Suddenly a calvacade approached. Amongst the newcomers there was the dancing lady of the night previous. On seeing her arrival and shielding the gesture in his lap, the Groom gave me a double thumbs up.
The afternoon drew on and I thought I ought at least to have a go by chatting to the Target. I muscled in on a conversation she was having about yoga. She was a part-time instructor.
'It is all about acceptance, patience and what's the other one? Erm .. It's all about acceptance, patience and the other one. That is what I tell my students. You can't expect to do it without that'.
She put out her arm and made a gesture like that of a magician pulling a card out of thin air. I watched as her hand fanned open and then closed. She finished the movement with a click of her fingers.
'At the beginning it is physical but then it becomes something else', she added.
'Spiritual?' I hazarded.
'Spiritual. That's it. I am off to see the Saddus in India.'
She made another snakey hand gesture, this time without the click.
I decided the time had come to shoot myself in the foot. Aim and ....
'I can't get on with it,' I said, 'I can't even sit cross-legged. My body is too long and my legs are too short. With that and the muscle bulk, there's not much hope'.

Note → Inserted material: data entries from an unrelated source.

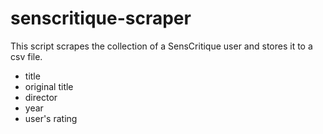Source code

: # senscritique-scraper

This script scrapes the collection of a SensCritique user and stores it to a csv file.

- title
- original title
- director
- year
- user's rating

As her attention waned, I limped off.
As it came around to home time, I was standing with the Bride and Groom. The Sort approached. There was a flurry of 'lovely time's. Then to take her leave she double mwah-ed the Bride and doubled mwah-ed the Groom. And then she turned to me.
I don't think my moving forward for a mwah was that noticeable. I mean, I pulled back almost as soon as I saw her hand shoot out. I got my own hand out in reasonable time but the ensuing handshake was no better than improvised. This over, she moved back so fast that she ended up making a semi-curtsey.
The Groom bellowed with laughter.
'But I don't even know him', protested the Sort.
More laughter.
'Don't worry', I said cryptically ... as if she were worried at all, 'I didn't know what to do either'.
She smiled weakly, thinly, and then left.